Exercise
Scan the lines below and report each one containing "Apache" by copying it.

Data to process
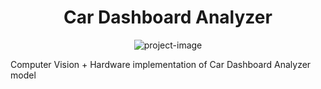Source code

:<h1 align="center" id="title">Car Dashboard Analyzer</h1>

<p align="center"><img src="https://socialify.git.ci/dibyajyoti-mandal/Car-dashboard-analyzer/image?font=Bitter&amp;language=1&amp;name=1&amp;owner=1&amp;stargazers=1&amp;theme=Light" alt="project-image"></p>

<p id="description">Computer Vision + Hardware implementation of Car Dashboard Analyzer model</p>

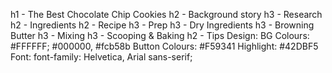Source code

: h1 - The Best Chocolate Chip Cookies
  h2 - Background story
    h3 - Research
  h2 - Ingredients
  h2 - Recipe
    h3 - Prep
    h3 - Dry Ingredients
    h3 - Browning Butter
    h3 - Mixing
    h3 - Scooping & Baking
  h2 - Tips
  Design:
  BG Colours: #FFFFFF; #000000, #fcb58b
  Button Colours: #F59341 
  Highlight: #42DBF5
  Font: font-family: Helvetica, Arial sans-serif;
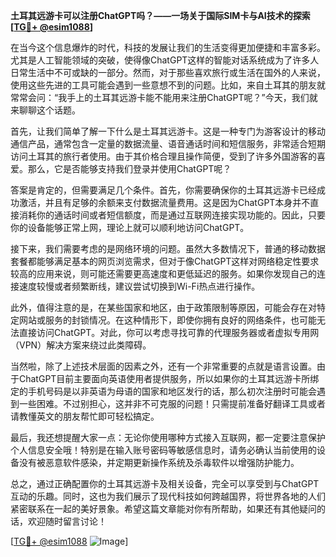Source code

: **土耳其远游卡可以注册ChatGPT吗？——一场关于国际SIM卡与AI技术的探索[[TG💪+ @esim1088](https://t.me/s/esim1088)]**

在当今这个信息爆炸的时代，科技的发展让我们的生活变得更加便捷和丰富多彩。尤其是人工智能领域的突破，使得像ChatGPT这样的智能对话系统成为了许多人日常生活中不可或缺的一部分。然而，对于那些喜欢旅行或生活在国外的人来说，使用这些先进的工具可能会遇到一些意想不到的问题。比如，来自土耳其的朋友就常常会问：“我手上的土耳其远游卡能不能用来注册ChatGPT呢？”今天，我们就来聊聊这个话题。

首先，让我们简单了解一下什么是土耳其远游卡。这是一种专门为游客设计的移动通信产品，通常包含一定量的数据流量、语音通话时间和短信服务，非常适合短期访问土耳其的旅行者使用。由于其价格合理且操作简便，受到了许多外国游客的喜爱。那么，它是否能够支持我们登录并使用ChatGPT呢？

答案是肯定的，但需要满足几个条件。首先，你需要确保你的土耳其远游卡已经成功激活，并且有足够的余额来支付数据流量费用。这是因为ChatGPT本身并不直接消耗你的通话时间或者短信额度，而是通过互联网连接实现功能的。因此，只要你的设备能够正常上网，理论上就可以顺利地访问ChatGPT。

接下来，我们需要考虑的是网络环境的问题。虽然大多数情况下，普通的移动数据套餐都能够满足基本的网页浏览需求，但对于像ChatGPT这样对网络稳定性要求较高的应用来说，则可能还需要更高速度和更低延迟的服务。如果你发现自己的连接速度较慢或者频繁断线，建议尝试切换到Wi-Fi热点进行操作。

此外，值得注意的是，在某些国家和地区，由于政策限制等原因，可能会存在对特定网站或服务的封锁情况。在这种情形下，即使你拥有良好的网络条件，也可能无法直接访问ChatGPT。对此，你可以考虑寻找可靠的代理服务器或者虚拟专用网（VPN）解决方案来绕过此类障碍。

当然啦，除了上述技术层面的因素之外，还有一个非常重要的点就是语言设置。由于ChatGPT目前主要面向英语使用者提供服务，所以如果你的土耳其远游卡所绑定的手机号码是以非英语为母语的国家和地区发行的话，那么初次注册时可能会遇到一些困难。不过别担心，这并非不可克服的问题！只需提前准备好翻译工具或者请教懂英文的朋友帮忙即可轻松搞定。

最后，我还想提醒大家一点：无论你使用哪种方式接入互联网，都一定要注意保护个人信息安全哦！特别是在输入账号密码等敏感信息时，请务必确认当前使用的设备没有被恶意软件感染，并定期更新操作系统及杀毒软件以增强防护能力。

总之，通过正确配置你的土耳其远游卡及相关设备，完全可以享受到与ChatGPT互动的乐趣。同时，这也为我们展示了现代科技如何跨越国界，将世界各地的人们紧密联系在一起的美好景象。希望这篇文章能对你有所帮助，如果还有其他疑问的话，欢迎随时留言讨论！

[[TG💪+ @esim1088](https://t.me/s/esim1088) ![Image](https://i.postimg.cc/4NQfJmqS/Snipaste-2025-05-13-00-14-12.png)]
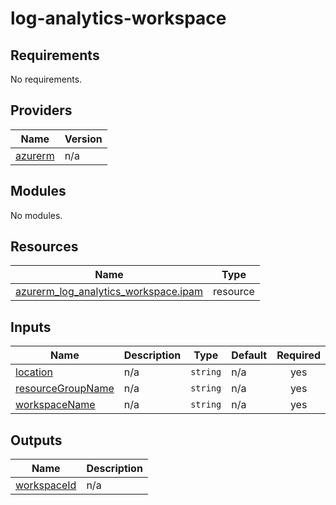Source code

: # log-analytics-workspace

<!-- BEGIN_TF_DOCS -->
## Requirements

No requirements.

## Providers

| Name | Version |
|------|---------|
| <a name="provider_azurerm"></a> [azurerm](#provider\_azurerm) | n/a |

## Modules

No modules.

## Resources

| Name | Type |
|------|------|
| [azurerm_log_analytics_workspace.ipam](https://registry.terraform.io/providers/hashicorp/azurerm/latest/docs/resources/log_analytics_workspace) | resource |

## Inputs

| Name | Description | Type | Default | Required |
|------|-------------|------|---------|:--------:|
| <a name="input_location"></a> [location](#input\_location) | n/a | `string` | n/a | yes |
| <a name="input_resourceGroupName"></a> [resourceGroupName](#input\_resourceGroupName) | n/a | `string` | n/a | yes |
| <a name="input_workspaceName"></a> [workspaceName](#input\_workspaceName) | n/a | `string` | n/a | yes |

## Outputs

| Name | Description |
|------|-------------|
| <a name="output_workspaceId"></a> [workspaceId](#output\_workspaceId) | n/a |
<!-- END_TF_DOCS -->
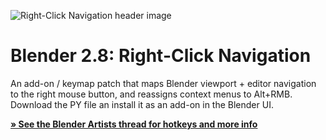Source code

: ![Right-Click Navigation header image](https://repository-images.githubusercontent.com/189907730/97b0ad80-855a-11e9-8332-c27bbc9014e3)

# Blender 2.8: Right-Click Navigation

An add-on / keymap patch that maps Blender viewport + editor navigation to the right mouse button, and reassigns context menus to Alt+RMB. Download the PY file an install it as an add-on in the Blender UI.

[**» See the Blender Artists thread for hotkeys and more info**](https://repository-images.githubusercontent.com/189907730/ac4f6e80-8577-11e9-9c91-d749f21a320f)
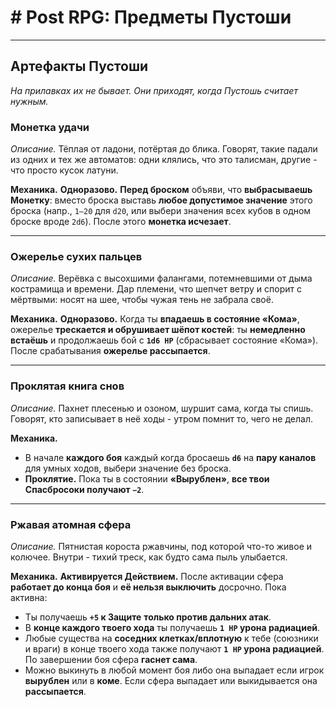 # # Post RPG: Предметы Пустоши


---

## Артефакты Пустоши
*На прилавках их не бывает. Они приходят, когда Пустошь считает нужным.*

### Монетка удачи

*Описание.* Тёплая от ладони, потёртая до блика. Говорят, такие падали из одних и тех же автоматов: одни клялись, что это талисман, другие - что просто кусок латуни.

**Механика.** **Одноразово.** **Перед броском** объяви, что **выбрасываешь Монетку**: вместо броска выставь **любое допустимое значение** этого броска (напр., `1–20` для `d20`, или выбери значения всех кубов в одном броске вроде `2d6`). После этого **монетка исчезает**.

---

### Ожерелье сухих пальцев

*Описание.* Верёвка с высохшими фалангами, потемневшими от дыма кострамища и времени. Дар племени, что шепчет ветру и спорит с мёртвыми: носят на шее, чтобы чужая тень не забрала своё.

**Механика.** **Одноразово.** Когда ты **впадаешь в состояние «Кома»**, ожерелье **трескается и обрушивает шёпот костей**: ты **немедленно встаёшь** и продолжаешь бой с **`1d6 HP`** (сбрасывает состояние «Кома»). После срабатывания **ожерелье рассыпается**.

---
### Проклятая книга снов

*Описание.* Пахнет плесенью и озоном, шуршит сама, когда ты спишь. Говорят, кто записывает в неё ходы - утром помнит то, чего не делал.

**Механика.**

* В начале **каждого боя** каждый когда бросаешь **`d6`** на **пару каналов** для умных ходов, выбери значение без
  броска.
* **Проклятие.** Пока ты в состоянии **«Вырублен»**, **все твои Спасбросоки получают `−2`**.

---

### Ржавая атомная сфера

*Описание.* Пятнистая короста ржавчины, под которой что-то живое и колючее. Внутри - тихий треск, как будто сама пыль улыбается.

**Механика.** **Активируется Действием.** После активации сфера **работает до конца боя** и **её нельзя выключить** досрочно. Пока активна:

* Ты получаешь **`+5` к Защите** **только против дальних атак**.
* В **конце каждого твоего хода** ты получаешь **`1 HP` урона радиацией**.
* Любые существа на **соседних клетках/вплотную** к тебе (союзники и враги) в конце твоего хода также получают **`1 HP` урона радиацией**.
  По завершении боя сфера **гаснет сама**.
* Можно выкинуть в любой момент боя либо она выпадает если игрок **вырублен** или в **коме**. Если сфера выпадает или выкидывается она **рассыпается**.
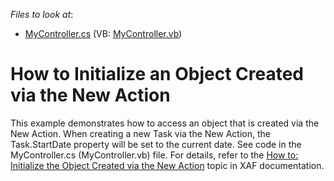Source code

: <!-- default file list -->
*Files to look at*:

* [MyController.cs](./CS/InitializeNewActionObject.Module/MyController.cs) (VB: [MyController.vb](./VB/InitializeNewActionObject.Module/MyController.vb))
<!-- default file list end -->
# How to Initialize an Object Created via the New Action


<p>This example demonstrates how to access an object that is created via the New Action. When creating a new Task via the New Action, the Task.StartDate property will be set to the current date. See code in the MyController.cs (MyController.vb) file. For details, refer to the <a href="http://documentation.devexpress.com/#Xaf/CustomDocument2912">How to: Initialize the Object Created via the New Action</a> topic in XAF documentation.</p>

<br/>


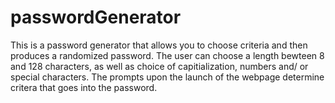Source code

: # passwordGenerator
This is a password generator that allows you to choose criteria and then produces a randomized password. 
The user can choose a length bewteen 8  and 128 characters, as well as choice of capitialization, numbers and/ or special characters.
The prompts upon the launch of the webpage determine critera that goes into the password. 
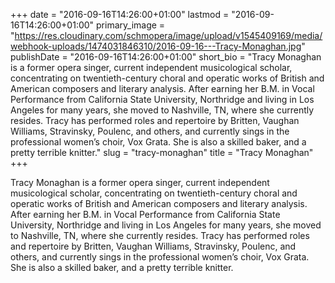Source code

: +++
date = "2016-09-16T14:26:00+01:00"
lastmod = "2016-09-16T14:26:00+01:00"
primary_image = "https://res.cloudinary.com/schmopera/image/upload/v1545409169/media/webhook-uploads/1474031846310/2016-09-16---Tracy-Monaghan.jpg"
publishDate = "2016-09-16T14:26:00+01:00"
short_bio = "Tracy Monaghan is a former opera singer, current independent musicological scholar, concentrating on twentieth-century choral and operatic works of British and American composers and literary analysis.  After earning her B.M. in Vocal Performance from California State University, Northridge and living in Los Angeles for many years, she moved to Nashville, TN, where she currently resides.  Tracy has performed roles and repertoire by Britten, Vaughan Williams, Stravinsky, Poulenc, and others, and currently sings in the professional women’s choir, Vox Grata.  She is also a skilled baker, and a pretty terrible knitter."
slug = "tracy-monaghan"
title = "Tracy Monaghan"
+++

Tracy Monaghan is a former opera singer, current independent musicological scholar, concentrating on twentieth-century choral and operatic works of British and American composers and literary analysis.  After earning her B.M. in Vocal Performance from California State University, Northridge and living in Los Angeles for many years, she moved to Nashville, TN, where she currently resides.  Tracy has performed roles and repertoire by Britten, Vaughan Williams, Stravinsky, Poulenc, and others, and currently sings in the professional women’s choir, Vox Grata.  She is also a skilled baker, and a pretty terrible knitter.

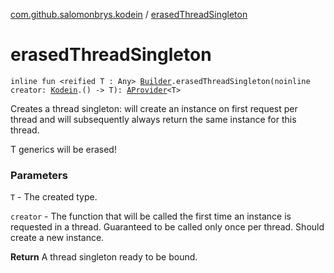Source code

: [com.github.salomonbrys.kodein](index.md) / [erasedThreadSingleton](.)

# erasedThreadSingleton

`inline fun <reified T : Any> `[`Builder`](-kodein/-builder/index.md)`.erasedThreadSingleton(noinline creator: `[`Kodein`](-kodein/index.md)`.() -> T): `[`AProvider`](-a-provider/index.md)`<T>`

Creates a thread singleton: will create an instance on first request per thread and will subsequently always return the same instance for this thread.

T generics will be erased!

### Parameters

`T` - The created type.

`creator` - The function that will be called the first time an instance is requested in a thread. Guaranteed to be called only once per thread. Should create a new instance.

**Return**
A thread singleton ready to be bound.

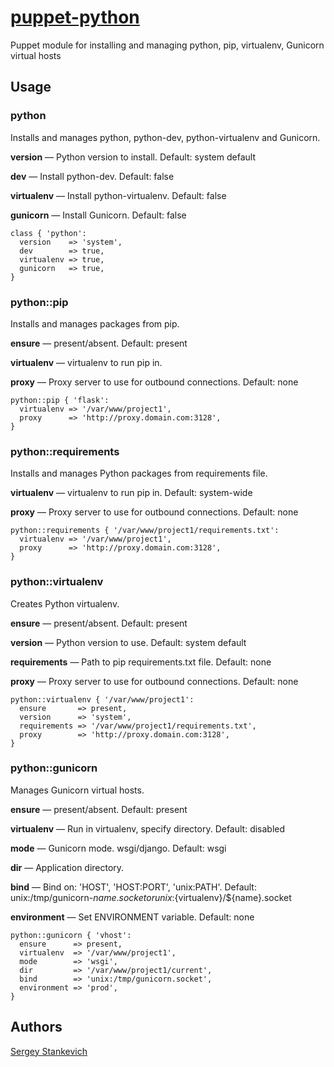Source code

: [puppet-python](https://github.com/stankevich/puppet-python)
======

Puppet module for installing and managing python, pip, virtualenv, Gunicorn virtual hosts

## Usage

### python

Installs and manages python, python-dev, python-virtualenv and Gunicorn.

**version** — Python version to install. Default: system default

**dev** — Install python-dev. Default: false

**virtualenv** — Install python-virtualenv. Default: false

**gunicorn** — Install Gunicorn. Default: false

	class { 'python':
	  version    => 'system',
	  dev        => true,
	  virtualenv => true,
	  gunicorn   => true,
	}

### python::pip

Installs and manages packages from pip.

**ensure** — present/absent. Default: present

**virtualenv** — virtualenv to run pip in.

**proxy** — Proxy server to use for outbound connections. Default: none

	python::pip { 'flask':
	  virtualenv => '/var/www/project1',
	  proxy      => 'http://proxy.domain.com:3128',
	}

### python::requirements

Installs and manages Python packages from requirements file.

**virtualenv** — virtualenv to run pip in. Default: system-wide

**proxy** — Proxy server to use for outbound connections. Default: none

	python::requirements { '/var/www/project1/requirements.txt':
	  virtualenv => '/var/www/project1',
	  proxy      => 'http://proxy.domain.com:3128',
	}

### python::virtualenv

Creates Python virtualenv.

**ensure** — present/absent. Default: present

**version** — Python version to use. Default: system default

**requirements** — Path to pip requirements.txt file. Default: none

**proxy** — Proxy server to use for outbound connections. Default: none

	python::virtualenv { '/var/www/project1':
	  ensure       => present,
	  version      => 'system',
	  requirements => '/var/www/project1/requirements.txt',
	  proxy        => 'http://proxy.domain.com:3128',
	}

### python::gunicorn

Manages Gunicorn virtual hosts.

**ensure** — present/absent. Default: present

**virtualenv** — Run in virtualenv, specify directory. Default: disabled

**mode** — Gunicorn mode. wsgi/django. Default: wsgi

**dir** — Application directory.

**bind** — Bind on: 'HOST', 'HOST:PORT', 'unix:PATH'. Default: unix:/tmp/gunicorn-$name.socket or unix:${virtualenv}/${name}.socket

**environment** — Set ENVIRONMENT variable. Default: none

	python::gunicorn { 'vhost':
	  ensure      => present,
	  virtualenv  => '/var/www/project1',
	  mode        => 'wsgi',
	  dir         => '/var/www/project1/current',
	  bind        => 'unix:/tmp/gunicorn.socket',
	  environment => 'prod',
	}

## Authors

[Sergey Stankevich](https://github.com/stankevich)
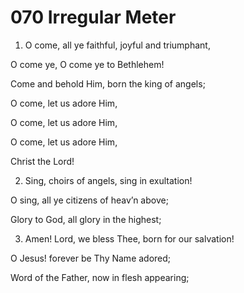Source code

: # 070 Irregular Meter

1.  O come, all ye faithful, joyful and triumphant,

O come ye, O come ye to Bethlehem!

Come and behold Him, born the king of angels;

O come, let us adore Him,

O come, let us adore Him,

O come, let us adore Him,

Christ the Lord!

2.  Sing, choirs of angels, sing in exultation!

O sing, all ye citizens of heav’n above;

Glory to God, all glory in the highest;

3.  Amen! Lord, we bless Thee, born for our salvation!

O Jesus! forever be Thy Name adored;

Word of the Father, now in flesh appearing;

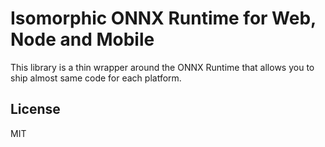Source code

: # Isomorphic ONNX Runtime for Web, Node and Mobile

This library is a thin wrapper around the ONNX Runtime that allows you to ship almost same code for each platform.

## License

MIT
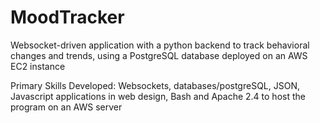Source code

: # MoodTracker

Websocket-driven application with a python backend to track behavioral changes and trends, using a PostgreSQL database deployed on an AWS EC2 instance


Primary Skills Developed: Websockets, databases/postgreSQL, JSON, Javascript applications in web design, Bash and Apache 2.4 to host the program on an AWS server
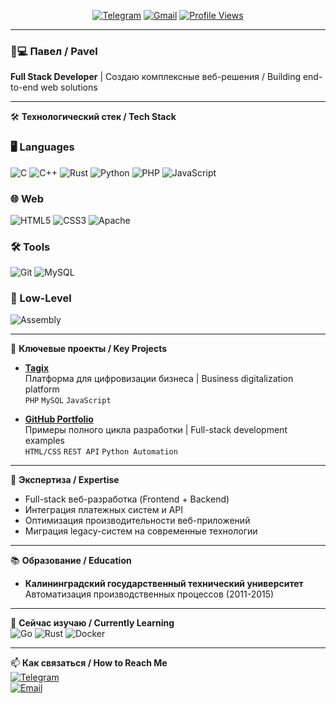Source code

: <div align="center">

[![Telegram](https://img.shields.io/badge/Telegram-@paulcodeman-blue?style=flat-square&logo=telegram)](https://t.me/paulcodeman)
[![Gmail](https://img.shields.io/badge/paulcodeman@gmail.com-red?style=flat-square&logo=gmail)](mailto:paulcodeman@gmail.com)
[![Profile Views](https://komarev.com/ghpvc/?username=paulcodeman&style=flat-square&color=blue)](https://github.com/paulcodeman)

</div>

---

### 👨💻 Павел / Pavel  
**Full Stack Developer** | Создаю комплексные веб-решения / Building end-to-end web solutions

---

🛠 **Технологический стек / Tech Stack**  

### 🖥 Languages
![C](https://img.shields.io/badge/C-A8B9CC?logo=c&logoColor=black)
![C++](https://img.shields.io/badge/C++-00599C?logo=c%2B%2B&logoColor=white)
![Rust](https://img.shields.io/badge/Rust-000000?logo=rust&logoColor=white)
![Python](https://img.shields.io/badge/Python-3776AB?logo=python&logoColor=white)
![PHP](https://img.shields.io/badge/PHP-777BB4?logo=php&logoColor=white)
![JavaScript](https://img.shields.io/badge/JavaScript-F7DF1E?logo=javascript&logoColor=black)

### 🌐 Web
![HTML5](https://img.shields.io/badge/HTML5-E34F26?logo=html5&logoColor=white)
![CSS3](https://img.shields.io/badge/CSS3-1572B6?logo=css3&logoColor=white)
![Apache](https://img.shields.io/badge/Apache-D22128?logo=apache&logoColor=white)

### 🛠 Tools
![Git](https://img.shields.io/badge/Git-F05032?logo=git&logoColor=white)
![MySQL](https://img.shields.io/badge/MySQL-4479A1?logo=mysql&logoColor=white)

### 🔌 Low-Level
![Assembly](https://img.shields.io/badge/Assembly-8E8E8E?logo=assemblyscript&logoColor=white)

---

🚀 **Ключевые проекты / Key Projects**  
- **[Tagix](https://tagix.tech/)**  
  Платформа для цифровизации бизнеса | Business digitalization platform  
  `PHP` `MySQL` `JavaScript`

- **[GitHub Portfolio](https://github.com/paulcodeman?tab=repositories)**  
  Примеры полного цикла разработки | Full-stack development examples  
  `HTML/CSS` `REST API` `Python Automation`

---

🎯 **Экспертиза / Expertise**  
- Full-stack веб-разработка (Frontend + Backend)
- Интеграция платежных систем и API
- Оптимизация производительности веб-приложений
- Миграция legacy-систем на современные технологии

---

📚 **Образование / Education**  
- **Калининградский государственный технический университет**  
  Автоматизация производственных процессов (2011-2015)
  
---

🌱 **Сейчас изучаю / Currently Learning**  
![Go](https://img.shields.io/badge/Go-00ADD8?logo=go&logoColor=white)
![Rust](https://img.shields.io/badge/Rust-000000?logo=rust&logoColor=white)
![Docker](https://img.shields.io/badge/Docker-2496ED?logo=docker&logoColor=white)

---

📫 **Как связаться / How to Reach Me**  
[![Telegram](https://img.shields.io/badge/Написать_в_Telegram-2CA5E0?style=for-the-badge&logo=telegram)](https://t.me/paulcodeman)  
[![Email](https://img.shields.io/badge/Отправить_Email-EA4335?style=for-the-badge&logo=gmail)](mailto:paulcodeman@gmail.com)
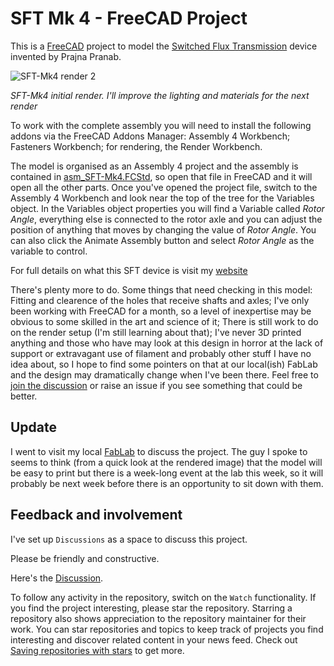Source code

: # SFT Mk 4 - FreeCAD Project
This is a [FreeCAD](https://freecad.org/) project to model the [Switched Flux Transmission](https://tomboy-pink.co.uk/SFT/) device invented by Prajna Pranab.

![SFT-Mk4 render 2](https://github.com/prajna-pranab/SFT/assets/4018272/f91558b9-71eb-425f-9d83-5b0e2441aab1)


*SFT-Mk4 initial render. I'll improve the lighting and materials for the next render*

To work with the complete assembly you will need to install the following  addons via the FreeCAD Addons Manager: Assembly 4 Workbench; Fasteners Workbench; for rendering, the Render Workbench.

The model is organised as an Assembly 4 project and the assembly is contained in [asm_SFT-Mk4.FCStd](./asm_SFT-Mk4.FCStd), so open that file in FreeCAD and it will open all the other parts. Once you've opened the project file, switch to the Assembly 4 Workbench and look near the top of the tree for the Variables object. In the Variables object properties you will find a Variable called _Rotor Angle_, everything else is connected to the rotor axle and you can adjust the position of anything that moves by changing the value of _Rotor Angle_. You can also click the Animate Assembly button and select _Rotor Angle_ as the variable to control.

For full details on what this SFT device is visit my [website](https://tomboy-pink.co.uk/SFT/)

There's plenty more to do. Some things that need checking in this model: Fitting and clearence of the holes that receive shafts and axles; I've only been working with FreeCAD for a month, so a level of inexpertise may be obvious to some skilled in the art and science of it; There is still work to do on the render setup (I'm still learning about that); I've never 3D printed anything and those who have may look at this design in horror at the lack of support or extravagant use of filament and probably other stuff I have no idea about, so I hope to find some pointers on that at our local(ish) FabLab and the design may dramatically change when I've been there. Feel free to [join the discussion][Discussion] or raise an issue if you see something that could be better.

## Update

I went to visit my local [FabLab](https://www.fablabs.io/labs/fablabaldeiasdoxisto) to discuss the project. The guy I spoke to seems to think (from a quick look at the rendered image) that the model will be easy to print but there is a week-long event at the lab this week, so it will probably be next week before there is an opportunity to sit down with them.

## Feedback and involvement

I've set up `Discussions` as a space to discuss this project.

Please be friendly and constructive. 

Here's the [Discussion][Discussion].

To follow any activity in the repository, switch on the `Watch` functionality. If you find the project interesting, please star the repository. Starring a repository also shows appreciation to the repository maintainer for their work. You can star repositories and topics to keep track of projects you find interesting and discover related content in your news feed. Check out [Saving repositories with stars](https://docs.github.com/en/get-started/exploring-projects-on-github/saving-repositories-with-stars) to get more.

[Discussion]: https://github.com/prajna-pranab/SFT/discussions
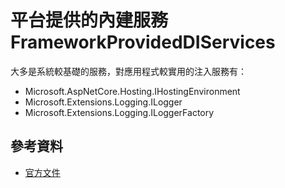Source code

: # 平台提供的內建服務 FrameworkProvidedDIServices 

大多是系統較基礎的服務，對應用程式較實用的注入服務有：
* Microsoft.AspNetCore.Hosting.IHostingEnvironment
* Microsoft.Extensions.Logging.ILogger<T>
* Microsoft.Extensions.Logging.ILoggerFactory

## 參考資料

* [官方文件](https://docs.microsoft.com/en-us/aspnet/core/fundamentals/dependency-injection?view=aspnetcore-2.1#framework-provided-services)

Completed exercise
Primary Skills Developed: Websockets, databases/postgreSQL, JSON, Javascript applications in web design, Bash and Apache 2.4 to host the program on an AWS server
![Apache](https://img.shields.io/badge/Apache-D22128?logo=apache&logoColor=white)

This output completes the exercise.